In the latest edition of the Cato Journal, economist Bryan Roberts argues that immigration enforcement has significantly diminished the flow of illegal immigrants across the Southwest border. Contra Roberts, sociologist Doug Massey argues that border enforcement had virtually no impact on the flow of unlawful immigrants prior to 2010. This post takes a slightly different approach and uses additional sources of data to look at the causes behind the decline of illegal immigration in the aftermath of the Great Recession. This is especially relevant as the House Judiciary Committee is marking up the Agricultural Guest Worker Act (Ag Act) that would increase the flow of temporary visas for workers in farming and related sectors. An increase in visas like those supplied by the Ag Act will likely further diminish unauthorized border crossings.
Model and Data
This blog is intended to reveal whether the quantity of Mexican legal immigrants (green cards issued overseas and temporary migrants) or border security is responsible for the decline of illegal immigrants from Mexico. Our dependent variable is the estimated gross annual flow of Mexican illegal immigrants. The American unemployment rate, the difference between Mexican and American GDP per capita (PPP), line-watch hours at the Southwest border, and legal Mexican immigration are our independent variables.
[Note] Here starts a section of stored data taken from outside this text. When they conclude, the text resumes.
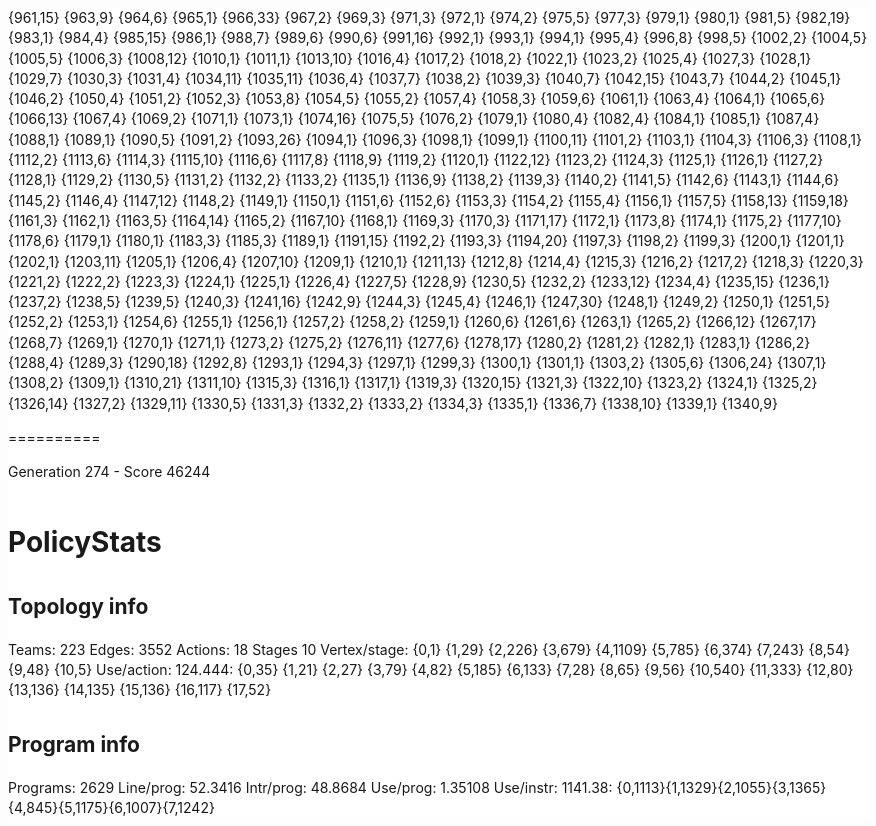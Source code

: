 {961,15} {963,9} {964,6} {965,1} {966,33} {967,2} {969,3} {971,3} {972,1} {974,2} {975,5} {977,3} {979,1} {980,1} {981,5} {982,19} {983,1} {984,4} {985,15} {986,1} {988,7} {989,6} {990,6} {991,16} {992,1} {993,1} {994,1} {995,4} {996,8} {998,5} {1002,2} {1004,5} {1005,5} {1006,3} {1008,12} {1010,1} {1011,1} {1013,10} {1016,4} {1017,2} {1018,2} {1022,1} {1023,2} {1025,4} {1027,3} {1028,1} {1029,7} {1030,3} {1031,4} {1034,11} {1035,11} {1036,4} {1037,7} {1038,2} {1039,3} {1040,7} {1042,15} {1043,7} {1044,2} {1045,1} {1046,2} {1050,4} {1051,2} {1052,3} {1053,8} {1054,5} {1055,2} {1057,4} {1058,3} {1059,6} {1061,1} {1063,4} {1064,1} {1065,6} {1066,13} {1067,4} {1069,2} {1071,1} {1073,1} {1074,16} {1075,5} {1076,2} {1079,1} {1080,4} {1082,4} {1084,1} {1085,1} {1087,4} {1088,1} {1089,1} {1090,5} {1091,2} {1093,26} {1094,1} {1096,3} {1098,1} {1099,1} {1100,11} {1101,2} {1103,1} {1104,3} {1106,3} {1108,1} {1112,2} {1113,6} {1114,3} {1115,10} {1116,6} {1117,8} {1118,9} {1119,2} {1120,1} {1122,12} {1123,2} {1124,3} {1125,1} {1126,1} {1127,2} {1128,1} {1129,2} {1130,5} {1131,2} {1132,2} {1133,2} {1135,1} {1136,9} {1138,2} {1139,3} {1140,2} {1141,5} {1142,6} {1143,1} {1144,6} {1145,2} {1146,4} {1147,12} {1148,2} {1149,1} {1150,1} {1151,6} {1152,6} {1153,3} {1154,2} {1155,4} {1156,1} {1157,5} {1158,13} {1159,18} {1161,3} {1162,1} {1163,5} {1164,14} {1165,2} {1167,10} {1168,1} {1169,3} {1170,3} {1171,17} {1172,1} {1173,8} {1174,1} {1175,2} {1177,10} {1178,6} {1179,1} {1180,1} {1183,3} {1185,3} {1189,1} {1191,15} {1192,2} {1193,3} {1194,20} {1197,3} {1198,2} {1199,3} {1200,1} {1201,1} {1202,1} {1203,11} {1205,1} {1206,4} {1207,10} {1209,1} {1210,1} {1211,13} {1212,8} {1214,4} {1215,3} {1216,2} {1217,2} {1218,3} {1220,3} {1221,2} {1222,2} {1223,3} {1224,1} {1225,1} {1226,4} {1227,5} {1228,9} {1230,5} {1232,2} {1233,12} {1234,4} {1235,15} {1236,1} {1237,2} {1238,5} {1239,5} {1240,3} {1241,16} {1242,9} {1244,3} {1245,4} {1246,1} {1247,30} {1248,1} {1249,2} {1250,1} {1251,5} {1252,2} {1253,1} {1254,6} {1255,1} {1256,1} {1257,2} {1258,2} {1259,1} {1260,6} {1261,6} {1263,1} {1265,2} {1266,12} {1267,17} {1268,7} {1269,1} {1270,1} {1271,1} {1273,2} {1275,2} {1276,11} {1277,6} {1278,17} {1280,2} {1281,2} {1282,1} {1283,1} {1286,2} {1288,4} {1289,3} {1290,18} {1292,8} {1293,1} {1294,3} {1297,1} {1299,3} {1300,1} {1301,1} {1303,2} {1305,6} {1306,24} {1307,1} {1308,2} {1309,1} {1310,21} {1311,10} {1315,3} {1316,1} {1317,1} {1319,3} {1320,15} {1321,3} {1322,10} {1323,2} {1324,1} {1325,2} {1326,14} {1327,2} {1329,11} {1330,5} {1331,3} {1332,2} {1333,2} {1334,3} {1335,1} {1336,7} {1338,10} {1339,1} {1340,9} 


==========

Generation 274 - Score 46244

# PolicyStats
## Topology info
Teams:		223
Edges:		3552
Actions:	18
Stages		10
Vertex/stage:	{0,1} {1,29} {2,226} {3,679} {4,1109} {5,785} {6,374} {7,243} {8,54} {9,48} {10,5} 
Use/action:	124.444: {0,35} {1,21} {2,27} {3,79} {4,82} {5,185} {6,133} {7,28} {8,65} {9,56} {10,540} {11,333} {12,80} {13,136} {14,135} {15,136} {16,117} {17,52} 

## Program info
Programs:	2629
Line/prog:	52.3416
Intr/prog:	48.8684
Use/prog:	1.35108
Use/instr:	1141.38: {0,1113}{1,1329}{2,1055}{3,1365}{4,845}{5,1175}{6,1007}{7,1242}
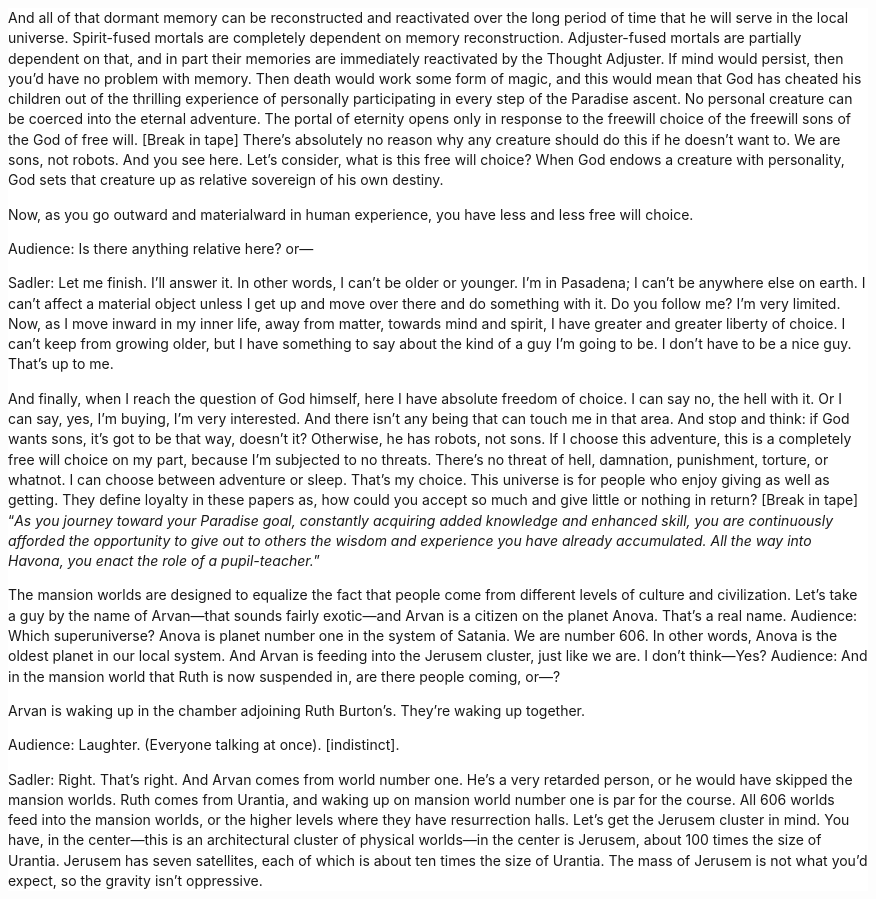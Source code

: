 And all of that dormant memory can be reconstructed and reactivated over the long period of time that he will serve in the local universe. Spirit-fused mortals are completely dependent on memory reconstruction. Adjuster-fused mortals are partially dependent on that, and in part their memories are immediately reactivated by the Thought Adjuster. If mind would persist, then you’d have no problem with memory. Then death would work some form of magic, and this would mean that God has cheated his children out of the thrilling experience of personally participating in every step of the Paradise ascent. No personal creature can be coerced into the eternal adventure. The portal of eternity opens only in response to the freewill choice of the freewill sons of the God of free will. [Break in tape] There’s absolutely no reason why any creature should do this if he doesn’t want to. We are sons, not robots. And you see here. Let’s consider, what is this free will choice? When God endows a creature with personality, God sets that creature up as relative sovereign of his own destiny. 

Now, as you go outward and materialward in human experience, you have less and less free will choice. 

Audience: Is there anything relative here? or— 

Sadler: Let me finish. I’ll answer it. In other words, I can’t be older or younger. I’m in Pasadena; I can’t be anywhere else on earth. I can’t affect a material object unless I get up and move over there and do something with it. Do you follow me? I’m very limited. Now, as I move inward in my inner life, away from matter, towards mind and spirit, I have greater and greater liberty of choice. I can’t keep from growing older, but I have something to say about the kind of a guy I’m going to be. I don’t have to be a nice guy. That’s up to me. 

And finally, when I reach the question of God himself, here I have absolute freedom of choice. I can say no, the hell with it. Or I can say, yes, I’m buying, I’m very interested. And there isn’t any being that can touch me in that area. And stop and think: if God wants sons, it’s got to be that way, doesn’t it? Otherwise, he has robots, not sons. If I choose this adventure, this is a completely free will choice on my part, because I’m subjected to no threats. There’s no threat of hell, damnation, punishment, torture, or whatnot. I can choose between adventure or sleep. That’s my choice. This universe is for people who enjoy giving as well as getting. They define loyalty in these papers as, how could you accept so much and give little or nothing in return? [Break in tape] “_As you journey toward your Paradise goal, constantly acquiring added knowledge and enhanced skill, you are continuously afforded the opportunity to give out to others the wisdom and experience you have already accumulated. All the way into Havona, you enact the role of a pupil-teacher._” 

The mansion worlds are designed to equalize the fact that people come from different levels of culture and civilization. Let’s take a guy by the name of Arvan—that sounds fairly exotic—and Arvan is a citizen on the planet Anova. That’s a real name. Audience: Which superuniverse? Anova is planet number one in the system of Satania. We are number 606. In other words, Anova is the oldest planet in our local system. And Arvan is feeding into the Jerusem cluster, just like we are. I don’t think—Yes? Audience: And in the mansion world that Ruth is now suspended in, are there people coming, or—? 

Arvan is waking up in the chamber adjoining Ruth Burton’s. They’re waking up together. 

Audience: Laughter. (Everyone talking at once). [indistinct]. 

Sadler: Right. That’s right. And Arvan comes from world number one. He’s a very retarded person, or he would have skipped the mansion worlds. Ruth comes from Urantia, and waking up on mansion world number one is par for the course. All 606 worlds feed into the mansion worlds, or the higher levels where they have resurrection halls. Let’s get the Jerusem cluster in mind. You have, in the center—this is an architectural cluster of physical worlds—in the center is Jerusem, about 100 times the size of Urantia. Jerusem has seven satellites, each of which is about ten times the size of Urantia. The mass of Jerusem is not what you’d expect, so the gravity isn’t oppressive. 
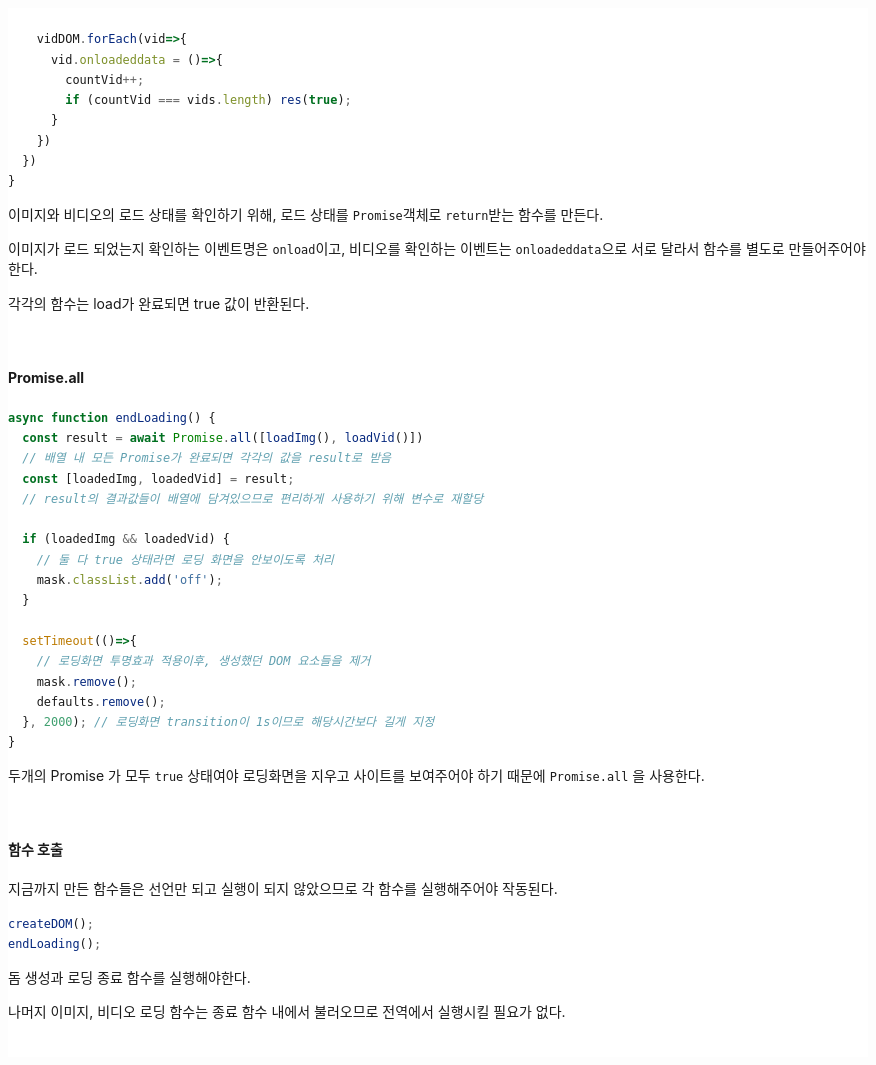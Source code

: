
 ```javascript

    vidDOM.forEach(vid=>{
      vid.onloadeddata = ()=>{
        countVid++;
        if (countVid === vids.length) res(true);
      }
    })
  })
}
```

이미지와 비디오의 로드 상태를 확인하기 위해, 로드 상태를 `Promise`객체로 `return`받는 함수를 만든다.

이미지가 로드 되었는지 확인하는 이벤트명은 `onload`이고, 비디오를 확인하는 이벤트는 `onloadeddata`으로 서로 달라서 함수를 별도로 만들어주어야 한다.

각각의 함수는 load가 완료되면 true 값이 반환된다.

<br>

#### Promise.all

```javascript
async function endLoading() {
  const result = await Promise.all([loadImg(), loadVid()])
  // 배열 내 모든 Promise가 완료되면 각각의 값을 result로 받음 
  const [loadedImg, loadedVid] = result;
  // result의 결과값들이 배열에 담겨있으므로 편리하게 사용하기 위해 변수로 재할당 

  if (loadedImg && loadedVid) {
    // 둘 다 true 상태라면 로딩 화면을 안보이도록 처리
    mask.classList.add('off');
  }

  setTimeout(()=>{
    // 로딩화면 투명효과 적용이후, 생성했던 DOM 요소들을 제거
    mask.remove();
    defaults.remove();
  }, 2000); // 로딩화면 transition이 1s이므로 해당시간보다 길게 지정
}
```

두개의 Promise 가 모두 `true` 상태여야 로딩화면을 지우고 사이트를 보여주어야 하기 때문에 `Promise.all` 을 사용한다.

<br>

#### 함수 호출

지금까지 만든 함수들은 선언만 되고 실행이 되지 않았으므로 각 함수를 실행해주어야 작동된다.

```javascript
createDOM();
endLoading();
```

돔 생성과 로딩 종료 함수를 실행해야한다.

나머지 이미지, 비디오 로딩 함수는 종료 함수 내에서 불러오므로 전역에서 실행시킬 필요가 없다.

<br>

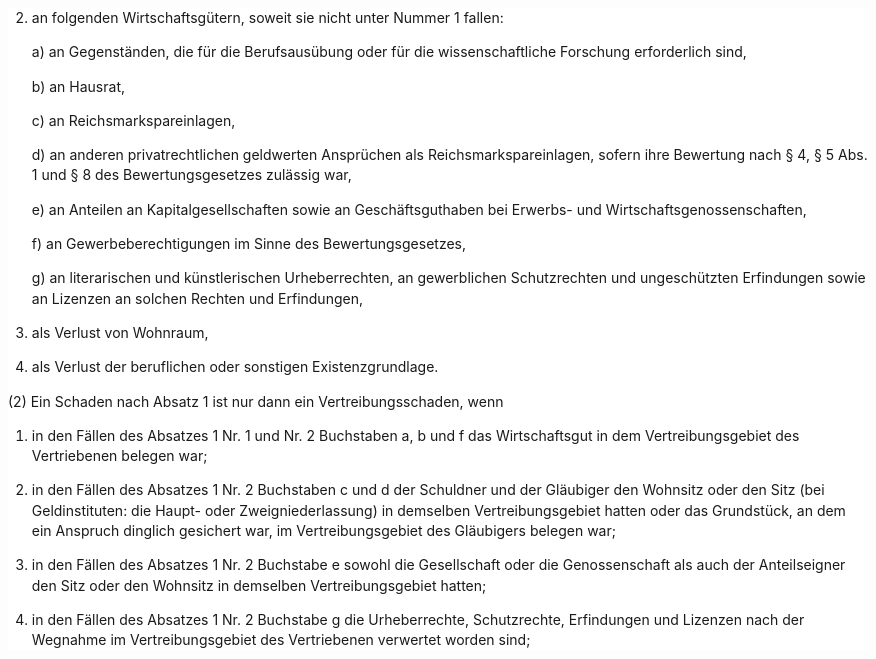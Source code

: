 
2.  an folgenden Wirtschaftsgütern, soweit sie nicht unter Nummer 1
    fallen:

    a)  an Gegenständen, die für die Berufsausübung oder für die
        wissenschaftliche Forschung erforderlich sind,


    b)  an Hausrat,


    c)  an Reichsmarkspareinlagen,


    d)  an anderen privatrechtlichen geldwerten Ansprüchen als
        Reichsmarkspareinlagen, sofern ihre Bewertung nach § 4, § 5 Abs. 1 und
        § 8 des Bewertungsgesetzes zulässig war,


    e)  an Anteilen an Kapitalgesellschaften sowie an Geschäftsguthaben bei
        Erwerbs- und Wirtschaftsgenossenschaften,


    f)  an Gewerbeberechtigungen im Sinne des Bewertungsgesetzes,


    g)  an literarischen und künstlerischen Urheberrechten, an gewerblichen
        Schutzrechten und ungeschützten Erfindungen sowie an Lizenzen an
        solchen Rechten und Erfindungen,





3.  als Verlust von Wohnraum,


4.  als Verlust der beruflichen oder sonstigen Existenzgrundlage.




(2) Ein Schaden nach Absatz 1 ist nur dann ein Vertreibungsschaden,
wenn

1.  in den Fällen des Absatzes 1 Nr. 1 und Nr. 2 Buchstaben a, b und f das
    Wirtschaftsgut in dem Vertreibungsgebiet des Vertriebenen belegen war;


2.  in den Fällen des Absatzes 1 Nr. 2 Buchstaben c und d der Schuldner
    und der Gläubiger den Wohnsitz oder den Sitz (bei Geldinstituten: die
    Haupt- oder Zweigniederlassung) in demselben Vertreibungsgebiet hatten
    oder das Grundstück, an dem ein Anspruch dinglich gesichert war, im
    Vertreibungsgebiet des Gläubigers belegen war;


3.  in den Fällen des Absatzes 1 Nr. 2 Buchstabe e sowohl die Gesellschaft
    oder die Genossenschaft als auch der Anteilseigner den Sitz oder den
    Wohnsitz in demselben Vertreibungsgebiet hatten;


4.  in den Fällen des Absatzes 1 Nr. 2 Buchstabe g die Urheberrechte,
    Schutzrechte, Erfindungen und Lizenzen nach der Wegnahme im
    Vertreibungsgebiet des Vertriebenen verwertet worden sind;


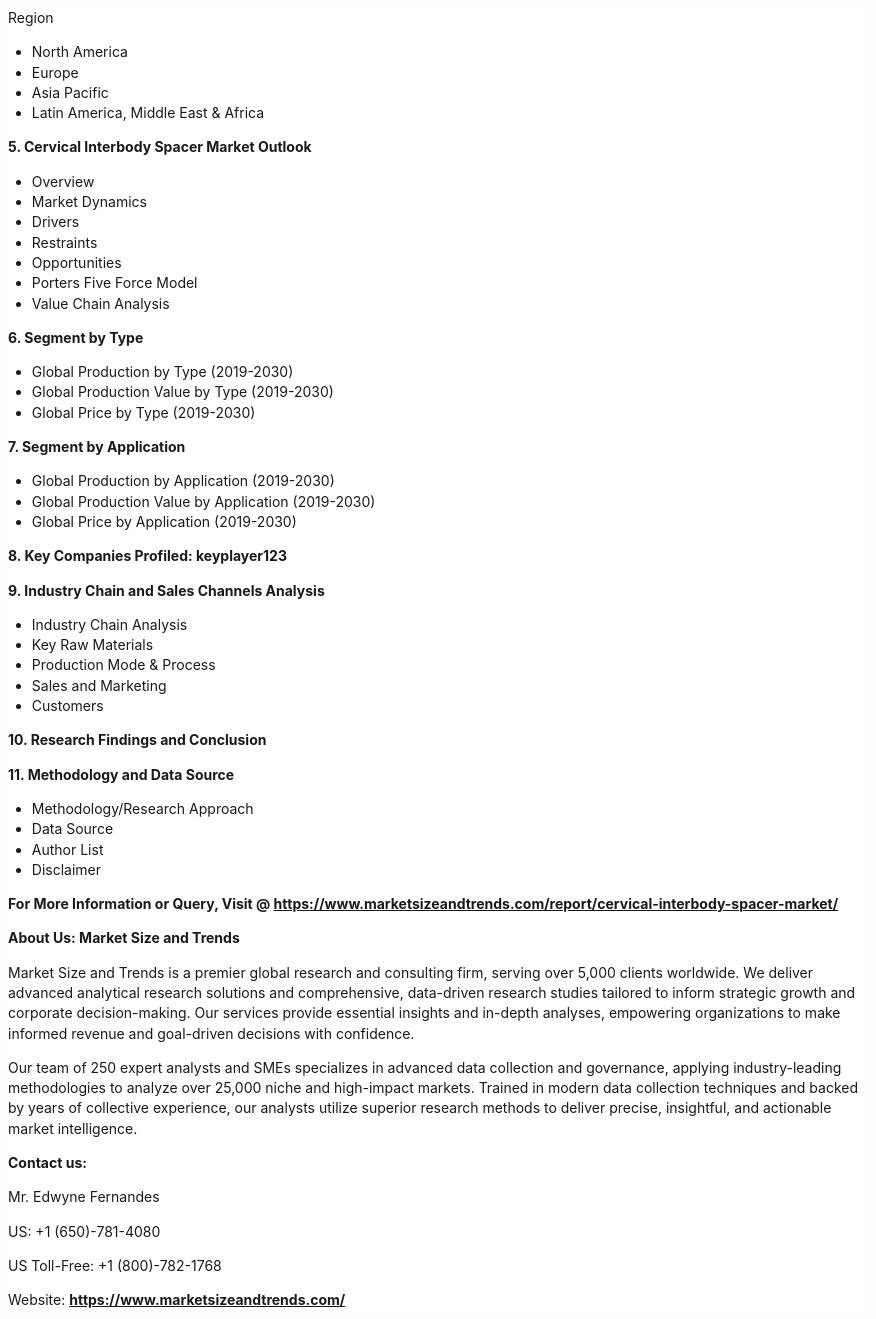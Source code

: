 Region</strong></p><ul><li>North America</li><li>Europe</li><li>Asia Pacific</li><li>Latin America, Middle East &amp; Africa</li></ul><p><strong>5. Cervical Interbody Spacer Market Outlook</strong></p><ul><li>Overview</li><li>Market Dynamics</li><li>Drivers</li><li>Restraints</li><li>Opportunities</li><li>Porters Five Force Model</li><li>Value Chain Analysis&nbsp;</li></ul><p><strong>6. Segment by Type</strong></p><ul><li>Global Production by Type (2019-2030)</li><li>Global Production Value by Type (2019-2030)</li><li>Global Price by Type (2019-2030)</li></ul><p><strong>7. Segment by Application</strong></p><ul><li>Global Production by Application (2019-2030)</li><li>Global Production Value by Application (2019-2030)</li><li>Global Price by Application (2019-2030)</li></ul><p><strong>8. Key Companies Profiled: keyplayer123</strong></p><p><strong>9. Industry Chain and Sales Channels Analysis</strong></p><ul><li>Industry Chain Analysis</li><li>Key Raw Materials</li><li>Production Mode &amp; Process</li><li>Sales and Marketing</li><li>Customers</li></ul><p><strong>10. Research Findings and Conclusion</strong></p><p><strong>11. Methodology and Data Source</strong></p><ul><li>Methodology/Research Approach</li><li>Data Source</li><li>Author List</li><li>Disclaimer</li></ul></p><p><strong>For More Information or Query, Visit @ <a href="https://www.marketsizeandtrends.com/report/cervical-interbody-spacer-market/">https://www.marketsizeandtrends.com/report/cervical-interbody-spacer-market/</a></strong></p><p><strong>About Us: Market Size and Trends</strong></p><p>Market Size and Trends is a premier global research and consulting firm, serving over 5,000 clients worldwide. We deliver advanced analytical research solutions and comprehensive, data-driven research studies tailored to inform strategic growth and corporate decision-making. Our services provide essential insights and in-depth analyses, empowering organizations to make informed revenue and goal-driven decisions with confidence.</p><p>Our team of 250 expert analysts and SMEs specializes in advanced data collection and governance, applying industry-leading methodologies to analyze over 25,000 niche and high-impact markets. Trained in modern data collection techniques and backed by years of collective experience, our analysts utilize superior research methods to deliver precise, insightful, and actionable market intelligence.</p><p><strong>Contact us:</strong></p><p>Mr. Edwyne Fernandes</p><p>US: +1 (650)-781-4080</p><p>US Toll-Free: +1 (800)-782-1768</p><p>Website: <strong><a href="https://www.marketsizeandtrends.com/">https://www.marketsizeandtrends.com/</a></strong></p>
We chose a log-linear OLS model to compensate for non-linearity. OLS is a type of regression that helps identify the relationship between independent variables that we anticipate will explain how dependent variables behave. We then ran an autoregressive model (AR (1)) that will help us account for a particular empirical anomaly, the serial dependence between current and immediate past variables that could affect an OLS regression. We then ran a series of regressions with the yearly aggregates beginning in 1960 and ending in 2009. Data limitations prevented us from going beyond 2009 and prior to 1960.